We include an experimental version of the new OmpSs/OpenACC interoperability.
The general idea is to use OmpSs to track the dependences between tasks and manage GPU memory & Streams while using OpenACC to generate GPU kernels without having to use CUDA.
The following example shows an openacc
OmpSs task:
const integer size = dimmz * dimmx * dimmy;
#pragma omp target device(openacc) copy_deps
#pragma omp task in( [size]rho, [size]sxptr, [size]syptr, [size]szptr ) inout( [size]vptr ) label(vcell_TL)
#pragma acc kernels deviceptr(rho, sxptr, syptr, szptr, vptr)

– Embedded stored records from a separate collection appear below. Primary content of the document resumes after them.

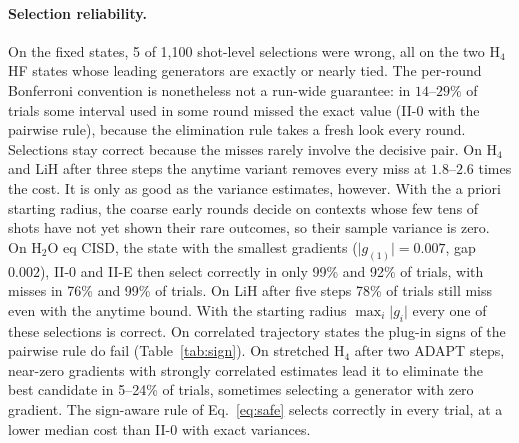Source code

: \documentclass[aps,pra,reprint,superscriptaddress,nofootinbib]{revtex4-2}
\begin{document}
\paragraph{Selection reliability.} On the fixed states, 5 of 1{,}100 shot-level selections were wrong, all on the two H$_4$ HF states whose leading generators are exactly or nearly tied. The per-round Bonferroni convention is nonetheless not a run-wide guarantee: in $14$--$29\%$ of trials some interval used in some round missed the exact value (II-0 with the pairwise rule), because the elimination rule takes a fresh look every round. Selections stay correct because the misses rarely involve the decisive pair. On H$_4$ and LiH after three steps the anytime variant removes every miss at $1.8$--$2.6$ times the cost. It is only as good as the variance estimates, however. With the a priori starting radius, the coarse early rounds decide on contexts whose few tens of shots have not yet shown their rare outcomes, so their sample variance is zero. On H$_2$O eq CISD, the state with the smallest gradients ($\lvert g_{(1)}\rvert=0.007$, gap $0.002$), II-0 and II-E then select correctly in only 99\% and 92\% of trials, with misses in 76\% and 99\% of trials. On LiH after five steps 78\% of trials still miss even with the anytime bound. With the starting radius $\max_i\lvert g_i\rvert$ every one of these selections is correct. On correlated trajectory states the plug-in signs of the pairwise rule do fail (Table~\ref{tab:sign}). On stretched H$_4$ after two ADAPT steps, near-zero gradients with strongly correlated estimates lead it to eliminate the best candidate in 5--24\% of trials, sometimes selecting a generator with zero gradient. The sign-aware rule of Eq.~\eqref{eq:safe} selects correctly in every trial, at a lower median cost than II-0 with exact variances.
\end{document}
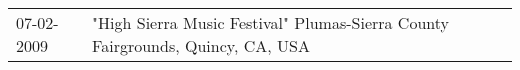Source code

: \begin{supertabular}{ll}
 07-02-2009 &  "High Sierra Music Festival" Plumas-Sierra County Fairgrounds, Quincy, CA, USA \\
\end{supertabular}

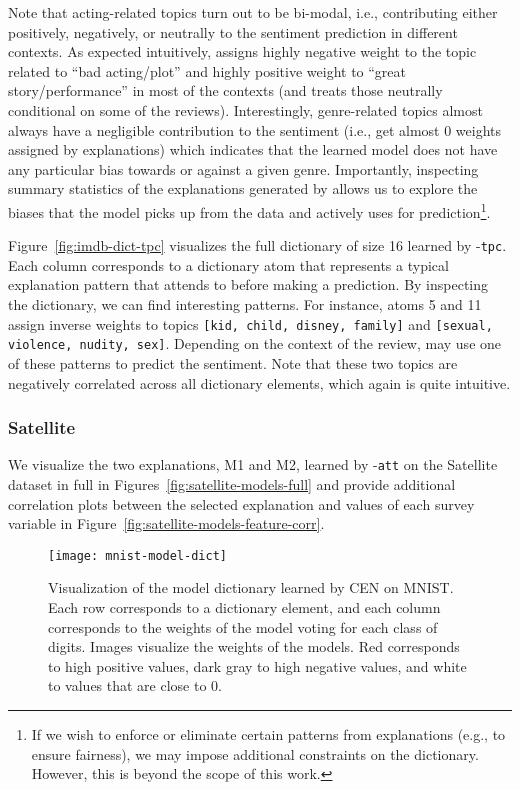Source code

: \documentclass[twoside,11pt]{article}
\begin{document}
Note that acting-related topics turn out to be bi-modal, i.e., contributing either positively, negatively, or neutrally to the sentiment prediction in different contexts.
As expected intuitively, {\CEN} assigns highly negative weight to the topic related to ``bad acting/plot'' and highly positive weight to ``great story/performance'' in most of the contexts (and treats those neutrally conditional on some of the reviews).
Interestingly, genre-related topics almost always have a negligible contribution to the sentiment (i.e., get almost 0 weights assigned by explanations) which indicates that the learned model does not have any particular bias towards or against a given genre.
Importantly, inspecting summary statistics of the explanations generated by {\CEN} allows us to explore the biases that the model picks up from the data and actively uses for prediction\footnote{If we wish to enforce or eliminate certain patterns from explanations (e.g., to ensure fairness), we may impose additional constraints on the dictionary.
However, this is beyond the scope of this work.
}.

Figure~\ref{fig:imdb-dict-tpc} visualizes the full dictionary of size 16 learned by {\CEN}-\texttt{tpc}.
Each column corresponds to a dictionary atom that represents a typical explanation pattern that {\CEN} attends to before making a prediction.
By inspecting the dictionary, we can find interesting patterns.
For instance, atoms 5 and 11 assign inverse weights to topics \texttt{[kid, child, disney, family]} and \texttt{[sexual, violence, nudity, sex]}.
Depending on the context of the review, {\CEN} may use one of these patterns to predict the sentiment.
Note that these two topics are negatively correlated across all dictionary elements, which again is quite intuitive.

\subsubsection{Satellite}

We visualize the two explanations, M1 and M2, learned by {\CEN}-\texttt{att} on the Satellite dataset in full in
Figures~\ref{fig:satellite-models-full} and provide additional correlation plots between the selected explanation and values of each survey variable in Figure~\ref{fig:satellite-models-feature-corr}.



\begin{figure}[t!]
    \centering
    \texttt{[image: mnist-model-dict]}
    \caption{Visualization of the model dictionary learned by CEN on MNIST.
    Each row corresponds to a dictionary element, and each column corresponds to the weights of the model voting for each class of digits.
    Images visualize the weights of the models.
    Red corresponds to high positive values, dark gray to high negative values, and white to values that are close to 0.}
    \label{fig:mnist-dict}
\end{figure}
 
\end{document}
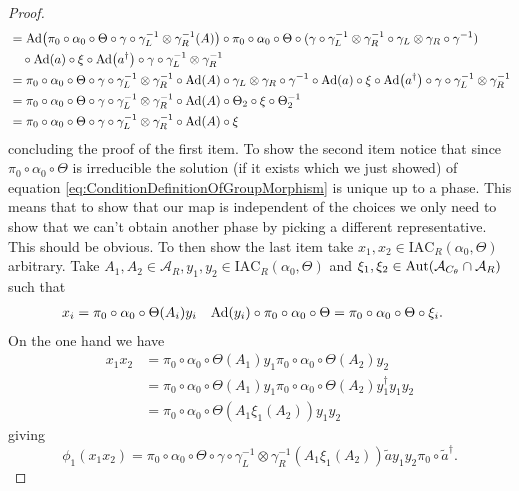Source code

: \documentclass[12pt,a4paper,twoside]{article}
\let\originalleft\left
\let\originalright\right
\renewcommand{\left}{\mathopen{}\mathclose\bgroup\originalleft}
\renewcommand{\right}{\aftergroup\egroup\originalright}
\renewcommand{\AA}{\mathcal A}
\newcommand{\Ad}[1]{\textrm{Ad}\left(#1\right)}
\newcommand{\Aut}[1]{\textrm{Aut}\left(#1\right)}
\theoremstyle{definition}
\numberwithin{equation}{section}
\begin{document}
\begin{proof}
	\begin{align}
		&=\Ad{\pi_0\circ\alpha_0\circ\Theta\circ\gamma\circ\gamma_L^{-1}\otimes\gamma_R^{-1}(A)}\circ\pi_0\circ\alpha_0\circ\Theta\circ(\gamma\circ\gamma_L^{-1}\otimes\gamma_R^{-1}\circ\gamma_L\otimes\gamma_R\circ\gamma^{-1})\\
		\nonumber
		&\quad\circ\Ad{a}\circ\xi\circ\Ad{a^\dagger}\circ\gamma\circ\gamma_L^{-1}\otimes\gamma_R^{-1}\\
		&=\pi_0\circ\alpha_0\circ\Theta\circ\gamma\circ\gamma_L^{-1}\otimes\gamma_R^{-1}\circ\Ad{A}\circ\gamma_L\otimes\gamma_R\circ\gamma^{-1}\circ\Ad{a}\circ\xi\circ\Ad{a^\dagger}\circ\gamma\circ\gamma_L^{-1}\otimes\gamma_R^{-1}\\
		&=\pi_0\circ\alpha_0\circ\Theta\circ\gamma\circ\gamma_L^{-1}\otimes\gamma_R^{-1}\circ\Ad{A}\circ\Theta_2\circ\xi\circ\Theta_2^{-1}\\
		&=\pi_0\circ\alpha_0\circ\Theta\circ\gamma\circ\gamma_L^{-1}\otimes\gamma_R^{-1}\circ\Ad{A}\circ\xi
	\end{align}
	concluding the proof of the first item. To show the second item notice that since $\pi_0\circ\alpha_0\circ\Theta$ is irreducible the solution (if it exists which we just showed) of equation \eqref{eq:ConditionDefinitionOfGroupMorphism} is unique up to a phase. This means that to show that our map is independent of the choices we only need to show that we can't obtain another phase by picking a different representative. This should be obvious. To then show the last item take $x_1,x_2\in \textrm{IAC}_R(\alpha_0,\Theta)$ arbitrary. Take $A_1,A_2\in\AA_R,y_1,y_2\in \textrm{IAC}_R(\alpha_0,\Theta)$ and $\xi_1,\xi_2\in\Aut{\AA_{C_\theta}\cap\AA_R}$ such that
	\begin{align}
		x_i&=\pi_0\circ\alpha_0\circ\Theta(A_i)y_i&\Ad{y_i}\circ\pi_0\circ\alpha_0\circ\Theta&=\pi_0\circ\alpha_0\circ\Theta\circ\xi_i.
	\end{align}
	On the one hand we have
	\begin{align}
		x_1x_2&=\pi_0\circ\alpha_0\circ\Theta(A_1)y_1\pi_0\circ\alpha_0\circ\Theta(A_2)y_2\\
		&=\pi_0\circ\alpha_0\circ\Theta(A_1)y_1\pi_0\circ\alpha_0\circ\Theta(A_2)y_1^{\dagger}y_1y_2\\
		&=\pi_0\circ\alpha_0\circ\Theta(A_1\xi_1(A_2))y_1y_2
	\end{align}
	giving
	\begin{equation}
		\phi_1(x_1x_2)=\pi_0\circ\alpha_0\circ\Theta\circ\gamma\circ\gamma_L^{-1}\otimes\gamma_R^{-1}(A_1\xi_1(A_2))\tilde{a}y_1y_2\pi_0\circ\tilde{a}^\dagger.

\end{equation}
\end{proof}
\end{document}
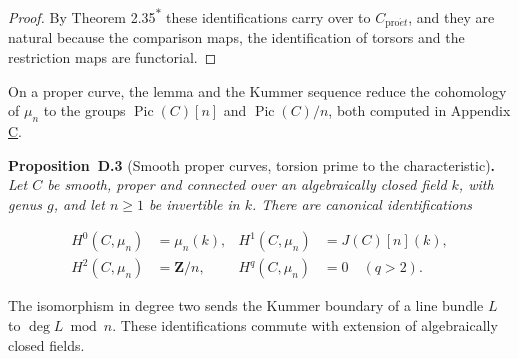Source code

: \documentclass[11pt]{article}
\newenvironment{bpstatement}[2]{\par\addvspace{0.6\baselineskip}\noindent\textbf{#1}#2\textbf{.}\enspace\ignorespaces}
  {\par\addvspace{0.4\baselineskip}}
\newenvironment{bpstatementit}[2]{\begin{bpstatement}{#1}{#2}\itshape\ignorespaces}{\end{bpstatement}}
\newcommand{\bpout}[1]{#1\textsuperscript{\hyperlink{bp-outside}{\ensuremath{\ast}}}}
\begin{document}
\begin{proof}[{Proof}]
By Theorem \bpout{2.35} these identifications carry over to \(C_{\mathrm{pro}\acute{e}t}\), and they are natural because the comparison maps, the identification of torsors and the restriction maps are functorial.
\end{proof}

\label{bp180}%
On a proper curve, the lemma and the Kummer sequence reduce the cohomology of \(\mu_n\) to the groups \(\operatorname{Pic}(C)[n]\) and \(\operatorname{Pic}(C)/n\), both computed in Appendix \hyperref[bp119]{C}.

\label{bp181}%
\begin{bpstatementit}{Proposition~D.3}{ (Smooth proper curves, torsion prime to the characteristic)}
Let \(C\) be smooth, proper and connected over an algebraically closed field \(k\), with genus \(g\), and let \(n\geq1\) be invertible in \(k\). There are canonical identifications

\[
\begin{aligned}
H^0(C,\mu_n)&=\mu_n(k),&
H^1(C,\mu_n)&=J(C)[n](k),\\
H^2(C,\mu_n)&=\mathbf Z/n,&
H^q(C,\mu_n)&=0\quad(q>2).
\end{aligned}
\]

The isomorphism in degree two sends the Kummer boundary of a line bundle \(L\) to \(\deg L\bmod n\).  These identifications commute with extension of algebraically closed fields.
\end{bpstatementit}
\end{document}
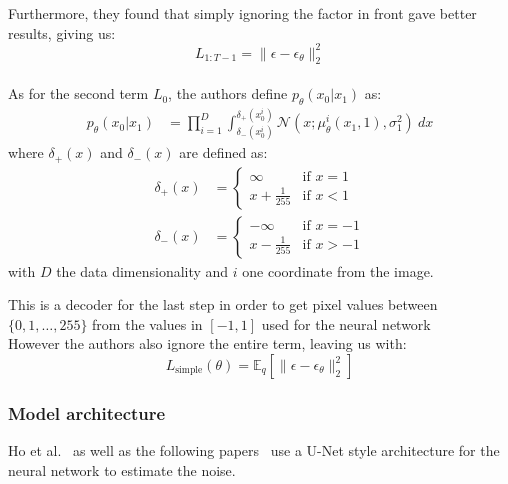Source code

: \documentclass[twoside]{article}
\numberwithin{equation}{section}
\numberwithin{figure}{section}
\begin{document}
Furthermore, they found that simply ignoring the factor in front gave better results, giving us:
\begin{equation}
  L_{1:T-1} = \| \epsilon - \epsilon_\theta \|_2^2
\end{equation}
\\
As for the second term $L_0$, the authors define $p_\theta(x_0 | x_1)$ as:
\begin{align}
  p_\theta(x_0 | x_1) &= \prod_{i=1}^{D} \int_{\delta_{-} (x_0^i)}^{\delta_{+} (x_0^i)} \mathcal{N}(x; \mu_\theta^i (x_1, 1), \sigma^2_1) \: dx
\end{align}
\hspace{0.5cm} where $\delta_{+} (x)$ and $\delta_{-} (x)$ are defined as:
\begin{align}
  \delta_{+} (x) &= \begin{cases}
    \infty & \text{if } x = 1 \\
    x + \frac{1}{255} & \text{if } x < 1 
  \end{cases}\\
  \delta_{-} (x) &= \begin{cases}
    - \infty & \text{if } x = - 1 \\
    x - \frac{1}{255} & \text{if } x > -1 
  \end{cases}
\end{align}
\hspace{0.5cm} with $D$ the data dimensionality and $i$ one coordinate from the image.

This is a decoder for the last step in order to get pixel values between $\{0, 1, \dots, 255 \}$ from the values in $[-1, 1]$ used for the neural network~\cite{ho2020denoising,nichol2021improved} \\
However the authors also ignore the entire term, leaving us with:
\begin{equation}
  L_{\text{simple}}(\theta) = \mathbb{E}_q \left[ \| \epsilon - \epsilon_\theta \|_2^2 \right] \label{eq:l_simple}
\end{equation}

\subsubsection{Model architecture}\label{subsubsec:model_architecture}
Ho et al.~\cite{ho2020denoising} as well as the following papers~\cite{dhariwal2021diffusion, nichol2021improved, song2022denoising} use a U-Net style architecture for the neural network to estimate the noise. 
\end{document}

#pragma acc loop independent
for(integer y=ny0; y < nyf; y++)
{
#pragma acc loop independent
for(integer x=nx0; x < nxf; x++)
{
#pragma acc loop independent
for(integer z=nz0; z < nzf; z++)
{
const real lrho = RHO_BL( rho,z,x,y,dimmz,dimmx );
const real stx = STENCILX( sxptr,SX,dxi,z,x,y,dimmz,dimmx );
const real sty = STENCILY( syptr,SY,dyi,z,x,y,dimmz,dimmx );
const real stz = STENCILZ( szptr,SZ,dzi,z,x,y,dimmz,dimmx );
vptr[IDX(z,x,y,dimmz,dimmx)] += (stx + sty + stz) * dt * lrho;
}
}
}
OmpSs target device(openacc)
tells the compiler that the following omp task
is a task that have to be executed in a GPU.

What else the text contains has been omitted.